[Opening Data for the task section]

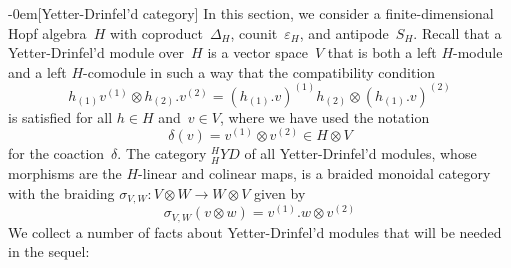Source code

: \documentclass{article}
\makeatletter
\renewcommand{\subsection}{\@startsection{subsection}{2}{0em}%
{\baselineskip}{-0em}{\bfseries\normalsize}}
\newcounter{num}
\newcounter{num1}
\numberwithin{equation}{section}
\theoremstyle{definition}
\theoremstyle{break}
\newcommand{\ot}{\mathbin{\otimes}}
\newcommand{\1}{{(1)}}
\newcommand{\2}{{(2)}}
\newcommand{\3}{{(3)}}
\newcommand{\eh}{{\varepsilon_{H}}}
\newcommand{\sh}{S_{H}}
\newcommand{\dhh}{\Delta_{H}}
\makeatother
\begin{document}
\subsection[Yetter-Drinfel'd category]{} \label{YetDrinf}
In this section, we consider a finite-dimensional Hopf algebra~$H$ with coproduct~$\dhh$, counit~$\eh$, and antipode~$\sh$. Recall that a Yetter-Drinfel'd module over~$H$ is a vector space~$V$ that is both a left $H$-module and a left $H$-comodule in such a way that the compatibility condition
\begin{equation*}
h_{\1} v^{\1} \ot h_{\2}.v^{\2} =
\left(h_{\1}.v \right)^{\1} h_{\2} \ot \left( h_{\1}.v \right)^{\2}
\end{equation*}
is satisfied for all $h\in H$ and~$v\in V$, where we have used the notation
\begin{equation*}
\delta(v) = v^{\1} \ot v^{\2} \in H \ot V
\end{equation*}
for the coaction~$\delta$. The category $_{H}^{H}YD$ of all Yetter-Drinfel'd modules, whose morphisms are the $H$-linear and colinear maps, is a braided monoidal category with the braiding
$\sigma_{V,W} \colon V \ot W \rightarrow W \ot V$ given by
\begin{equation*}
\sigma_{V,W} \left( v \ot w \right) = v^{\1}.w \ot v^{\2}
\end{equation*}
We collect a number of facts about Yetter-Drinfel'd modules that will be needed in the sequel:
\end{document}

[Closing Data for the task section]

▶ [Work request] These entries are to be printed again word for word, except for the pictures.

▶ [Result for this task]
Source code

: \documentclass{article}
\makeatletter
\renewcommand{\subsection}{\@startsection{subsection}{2}{0em}%
{\baselineskip}{-0em}{\bfseries\normalsize}}
\newcounter{num}
\newcounter{num1}
\numberwithin{equation}{section}
\theoremstyle{definition}
\theoremstyle{break}
\newcommand{\ot}{\mathbin{\otimes}}
\newcommand{\1}{{(1)}}
\newcommand{\2}{{(2)}}
\newcommand{\3}{{(3)}}
\newcommand{\eh}{{\varepsilon_{H}}}
\newcommand{\sh}{S_{H}}
\newcommand{\dhh}{\Delta_{H}}
\makeatother
\begin{document}
\subsection[Yetter-Drinfel'd category]{} \label{YetDrinf}
In this section, we consider a finite-dimensional Hopf algebra~$H$ with coproduct~$\dhh$, counit~$\eh$, and antipode~$\sh$. Recall that a Yetter-Drinfel'd module over~$H$ is a vector space~$V$ that is both a left $H$-module and a left $H$-comodule in such a way that the compatibility condition
\begin{equation*}
h_{\1} v^{\1} \ot h_{\2}.v^{\2} =
\left(h_{\1}.v \right)^{\1} h_{\2} \ot \left( h_{\1}.v \right)^{\2}
\end{equation*}
is satisfied for all $h\in H$ and~$v\in V$, where we have used the notation
\begin{equation*}
\delta(v) = v^{\1} \ot v^{\2} \in H \ot V
\end{equation*}
for the coaction~$\delta$. The category $_{H}^{H}YD$ of all Yetter-Drinfel'd modules, whose morphisms are the $H$-linear and colinear maps, is a braided monoidal category with the braiding
$\sigma_{V,W} \colon V \ot W \rightarrow W \ot V$ given by
\begin{equation*}
\sigma_{V,W} \left( v \ot w \right) = v^{\1}.w \ot v^{\2}
\end{equation*}
We collect a number of facts about Yetter-Drinfel'd modules that will be needed in the sequel:
\end{document}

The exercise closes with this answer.